### PROMPT
Scan the entries below. Return every line that includes "Surface".

--*--

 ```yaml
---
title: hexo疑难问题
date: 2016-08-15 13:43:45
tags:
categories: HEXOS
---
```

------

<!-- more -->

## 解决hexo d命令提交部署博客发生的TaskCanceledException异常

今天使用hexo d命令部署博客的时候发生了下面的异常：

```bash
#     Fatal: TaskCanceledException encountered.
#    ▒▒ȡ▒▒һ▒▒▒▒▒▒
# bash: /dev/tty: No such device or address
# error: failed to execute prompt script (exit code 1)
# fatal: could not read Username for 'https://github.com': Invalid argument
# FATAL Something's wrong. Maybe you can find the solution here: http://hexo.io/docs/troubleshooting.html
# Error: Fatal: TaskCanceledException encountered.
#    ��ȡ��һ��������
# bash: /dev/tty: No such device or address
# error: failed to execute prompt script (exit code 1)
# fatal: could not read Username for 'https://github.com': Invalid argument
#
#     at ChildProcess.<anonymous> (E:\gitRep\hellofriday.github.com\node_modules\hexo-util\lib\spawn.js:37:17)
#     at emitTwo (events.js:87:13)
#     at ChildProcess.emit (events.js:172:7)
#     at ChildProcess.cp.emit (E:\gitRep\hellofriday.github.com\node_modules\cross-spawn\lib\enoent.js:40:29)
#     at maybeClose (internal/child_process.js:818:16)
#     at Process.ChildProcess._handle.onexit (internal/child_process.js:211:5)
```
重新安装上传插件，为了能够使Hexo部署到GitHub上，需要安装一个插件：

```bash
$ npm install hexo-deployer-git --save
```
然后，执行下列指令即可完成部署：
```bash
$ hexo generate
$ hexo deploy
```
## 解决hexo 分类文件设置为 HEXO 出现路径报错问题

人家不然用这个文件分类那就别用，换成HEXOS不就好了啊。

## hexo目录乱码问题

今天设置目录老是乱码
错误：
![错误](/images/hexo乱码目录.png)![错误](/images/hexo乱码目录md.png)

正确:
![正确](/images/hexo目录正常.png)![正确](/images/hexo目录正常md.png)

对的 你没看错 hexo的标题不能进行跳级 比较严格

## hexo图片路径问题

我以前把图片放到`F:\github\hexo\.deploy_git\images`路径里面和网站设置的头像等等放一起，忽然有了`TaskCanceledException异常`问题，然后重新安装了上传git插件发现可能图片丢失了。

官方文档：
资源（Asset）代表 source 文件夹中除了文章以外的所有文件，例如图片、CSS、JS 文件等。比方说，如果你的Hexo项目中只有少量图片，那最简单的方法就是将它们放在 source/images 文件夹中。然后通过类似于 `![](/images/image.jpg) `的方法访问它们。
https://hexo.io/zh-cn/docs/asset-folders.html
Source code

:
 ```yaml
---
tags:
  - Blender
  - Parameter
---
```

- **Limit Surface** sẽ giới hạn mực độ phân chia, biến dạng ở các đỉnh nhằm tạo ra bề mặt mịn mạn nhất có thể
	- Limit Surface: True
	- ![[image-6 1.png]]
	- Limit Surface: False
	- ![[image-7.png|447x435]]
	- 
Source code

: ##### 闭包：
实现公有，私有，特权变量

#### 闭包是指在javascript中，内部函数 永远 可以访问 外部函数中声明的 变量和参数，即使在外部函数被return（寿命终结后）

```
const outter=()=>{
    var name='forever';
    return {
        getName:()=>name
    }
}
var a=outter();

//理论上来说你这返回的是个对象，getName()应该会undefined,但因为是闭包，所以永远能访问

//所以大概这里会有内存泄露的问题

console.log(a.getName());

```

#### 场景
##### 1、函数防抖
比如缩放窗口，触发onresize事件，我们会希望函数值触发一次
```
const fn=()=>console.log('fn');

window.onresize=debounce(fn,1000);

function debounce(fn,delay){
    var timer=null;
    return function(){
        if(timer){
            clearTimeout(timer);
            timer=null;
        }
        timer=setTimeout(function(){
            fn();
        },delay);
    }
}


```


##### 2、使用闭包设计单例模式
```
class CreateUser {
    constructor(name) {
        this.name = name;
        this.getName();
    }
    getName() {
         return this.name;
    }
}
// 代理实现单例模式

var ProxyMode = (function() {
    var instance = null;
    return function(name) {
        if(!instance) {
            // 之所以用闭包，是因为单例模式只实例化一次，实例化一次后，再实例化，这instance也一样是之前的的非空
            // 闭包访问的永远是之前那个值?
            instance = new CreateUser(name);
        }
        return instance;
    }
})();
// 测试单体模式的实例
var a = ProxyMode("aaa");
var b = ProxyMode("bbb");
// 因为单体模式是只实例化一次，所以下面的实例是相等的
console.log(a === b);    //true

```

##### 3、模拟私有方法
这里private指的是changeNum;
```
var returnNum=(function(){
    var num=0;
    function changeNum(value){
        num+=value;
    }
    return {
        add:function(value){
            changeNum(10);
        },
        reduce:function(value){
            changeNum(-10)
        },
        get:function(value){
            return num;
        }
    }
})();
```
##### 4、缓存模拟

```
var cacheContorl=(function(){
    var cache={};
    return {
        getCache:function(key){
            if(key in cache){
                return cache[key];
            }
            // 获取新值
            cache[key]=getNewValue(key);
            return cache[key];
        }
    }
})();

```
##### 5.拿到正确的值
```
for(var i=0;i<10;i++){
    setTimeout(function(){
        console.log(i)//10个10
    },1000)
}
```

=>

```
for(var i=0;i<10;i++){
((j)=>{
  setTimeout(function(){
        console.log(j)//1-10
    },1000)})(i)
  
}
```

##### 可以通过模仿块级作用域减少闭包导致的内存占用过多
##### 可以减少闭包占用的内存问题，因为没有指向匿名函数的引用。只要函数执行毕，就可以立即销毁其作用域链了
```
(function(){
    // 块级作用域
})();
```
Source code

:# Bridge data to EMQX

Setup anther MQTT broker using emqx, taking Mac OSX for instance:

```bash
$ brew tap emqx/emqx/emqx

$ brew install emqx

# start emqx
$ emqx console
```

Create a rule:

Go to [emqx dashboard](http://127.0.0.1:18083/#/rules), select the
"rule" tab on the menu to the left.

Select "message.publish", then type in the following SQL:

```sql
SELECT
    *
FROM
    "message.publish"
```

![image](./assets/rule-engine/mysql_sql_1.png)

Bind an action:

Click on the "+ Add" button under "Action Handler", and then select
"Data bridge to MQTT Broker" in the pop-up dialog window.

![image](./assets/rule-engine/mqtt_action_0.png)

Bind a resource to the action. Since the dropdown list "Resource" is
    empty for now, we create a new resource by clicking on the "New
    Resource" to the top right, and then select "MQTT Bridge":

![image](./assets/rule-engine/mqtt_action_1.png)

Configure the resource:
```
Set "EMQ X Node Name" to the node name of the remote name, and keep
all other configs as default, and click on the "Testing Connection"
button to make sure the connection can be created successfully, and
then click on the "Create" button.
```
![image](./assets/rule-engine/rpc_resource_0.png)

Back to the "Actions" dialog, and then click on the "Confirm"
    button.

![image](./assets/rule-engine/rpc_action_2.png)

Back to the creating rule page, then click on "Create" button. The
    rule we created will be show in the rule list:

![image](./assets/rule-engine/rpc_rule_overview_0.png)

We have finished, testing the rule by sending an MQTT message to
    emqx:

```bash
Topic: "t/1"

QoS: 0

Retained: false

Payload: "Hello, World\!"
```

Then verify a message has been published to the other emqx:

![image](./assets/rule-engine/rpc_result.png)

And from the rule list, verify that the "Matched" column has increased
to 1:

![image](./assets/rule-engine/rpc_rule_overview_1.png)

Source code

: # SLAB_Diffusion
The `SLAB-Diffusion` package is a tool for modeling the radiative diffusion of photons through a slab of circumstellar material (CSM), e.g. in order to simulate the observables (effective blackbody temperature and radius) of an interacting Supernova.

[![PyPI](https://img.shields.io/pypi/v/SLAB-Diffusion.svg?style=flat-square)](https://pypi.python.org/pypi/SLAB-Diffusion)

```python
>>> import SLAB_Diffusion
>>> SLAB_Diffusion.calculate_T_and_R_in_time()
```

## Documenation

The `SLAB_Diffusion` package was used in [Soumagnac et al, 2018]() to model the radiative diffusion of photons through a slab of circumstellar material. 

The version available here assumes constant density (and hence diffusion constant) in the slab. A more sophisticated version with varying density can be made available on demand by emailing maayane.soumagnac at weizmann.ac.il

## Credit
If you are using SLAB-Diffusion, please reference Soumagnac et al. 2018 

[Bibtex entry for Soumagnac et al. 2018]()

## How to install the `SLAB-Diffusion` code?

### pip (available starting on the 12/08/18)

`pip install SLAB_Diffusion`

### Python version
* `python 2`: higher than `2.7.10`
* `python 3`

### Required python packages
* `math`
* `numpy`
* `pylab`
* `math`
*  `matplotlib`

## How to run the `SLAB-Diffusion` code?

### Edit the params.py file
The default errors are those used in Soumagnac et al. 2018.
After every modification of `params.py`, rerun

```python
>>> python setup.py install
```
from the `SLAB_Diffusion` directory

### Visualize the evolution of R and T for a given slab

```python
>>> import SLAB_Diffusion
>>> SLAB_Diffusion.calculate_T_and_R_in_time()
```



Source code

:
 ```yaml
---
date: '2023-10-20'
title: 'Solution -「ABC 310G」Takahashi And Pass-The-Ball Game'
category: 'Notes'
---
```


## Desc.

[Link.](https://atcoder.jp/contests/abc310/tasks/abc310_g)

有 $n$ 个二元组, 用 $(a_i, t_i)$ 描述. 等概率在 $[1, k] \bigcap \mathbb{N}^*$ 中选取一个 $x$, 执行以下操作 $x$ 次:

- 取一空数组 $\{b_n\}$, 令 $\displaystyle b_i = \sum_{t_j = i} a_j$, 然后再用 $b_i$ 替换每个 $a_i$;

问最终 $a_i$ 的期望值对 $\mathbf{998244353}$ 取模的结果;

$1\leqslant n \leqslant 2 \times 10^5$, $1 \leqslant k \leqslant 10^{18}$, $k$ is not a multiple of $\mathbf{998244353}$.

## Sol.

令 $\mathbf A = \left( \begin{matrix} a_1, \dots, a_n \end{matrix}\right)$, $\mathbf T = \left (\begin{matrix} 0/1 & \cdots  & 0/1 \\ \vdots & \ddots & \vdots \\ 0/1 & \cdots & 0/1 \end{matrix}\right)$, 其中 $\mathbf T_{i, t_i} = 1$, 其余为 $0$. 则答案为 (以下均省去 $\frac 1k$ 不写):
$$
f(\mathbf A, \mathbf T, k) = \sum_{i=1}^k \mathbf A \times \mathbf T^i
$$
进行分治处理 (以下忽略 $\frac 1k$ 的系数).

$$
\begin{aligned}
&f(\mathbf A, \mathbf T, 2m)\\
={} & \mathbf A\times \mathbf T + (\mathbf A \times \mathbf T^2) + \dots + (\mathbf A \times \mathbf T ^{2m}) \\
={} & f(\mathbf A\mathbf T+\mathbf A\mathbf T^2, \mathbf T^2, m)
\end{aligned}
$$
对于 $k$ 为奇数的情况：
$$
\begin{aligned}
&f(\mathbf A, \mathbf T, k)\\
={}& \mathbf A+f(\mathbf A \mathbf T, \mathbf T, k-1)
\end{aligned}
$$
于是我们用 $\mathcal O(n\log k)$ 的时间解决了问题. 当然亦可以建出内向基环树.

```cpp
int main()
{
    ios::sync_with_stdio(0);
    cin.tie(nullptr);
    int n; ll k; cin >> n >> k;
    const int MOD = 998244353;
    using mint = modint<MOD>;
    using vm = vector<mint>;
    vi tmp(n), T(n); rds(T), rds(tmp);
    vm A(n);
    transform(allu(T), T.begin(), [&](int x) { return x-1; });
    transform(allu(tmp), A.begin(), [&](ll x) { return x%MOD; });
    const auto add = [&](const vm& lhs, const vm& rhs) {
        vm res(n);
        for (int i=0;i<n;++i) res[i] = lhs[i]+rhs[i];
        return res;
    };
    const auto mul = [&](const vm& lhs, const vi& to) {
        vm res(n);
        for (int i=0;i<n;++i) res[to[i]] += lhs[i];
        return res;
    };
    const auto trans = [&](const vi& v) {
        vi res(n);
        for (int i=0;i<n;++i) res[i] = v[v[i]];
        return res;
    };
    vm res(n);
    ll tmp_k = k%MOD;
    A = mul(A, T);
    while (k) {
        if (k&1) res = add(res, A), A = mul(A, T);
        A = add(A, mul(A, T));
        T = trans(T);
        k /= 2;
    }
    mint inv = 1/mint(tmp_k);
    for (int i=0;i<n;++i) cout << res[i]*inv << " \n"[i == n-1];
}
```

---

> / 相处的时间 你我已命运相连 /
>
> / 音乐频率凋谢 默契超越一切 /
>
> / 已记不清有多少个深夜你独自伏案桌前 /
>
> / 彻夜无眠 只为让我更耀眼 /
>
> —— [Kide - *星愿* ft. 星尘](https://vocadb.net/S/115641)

--*--

### ANSWER SECTION
- **Limit Surface** sẽ giới hạn mực độ phân chia, biến dạng ở các đỉnh nhằm tạo ra bề mặt mịn mạn nhất có thể
	- Limit Surface: True
	- Limit Surface: False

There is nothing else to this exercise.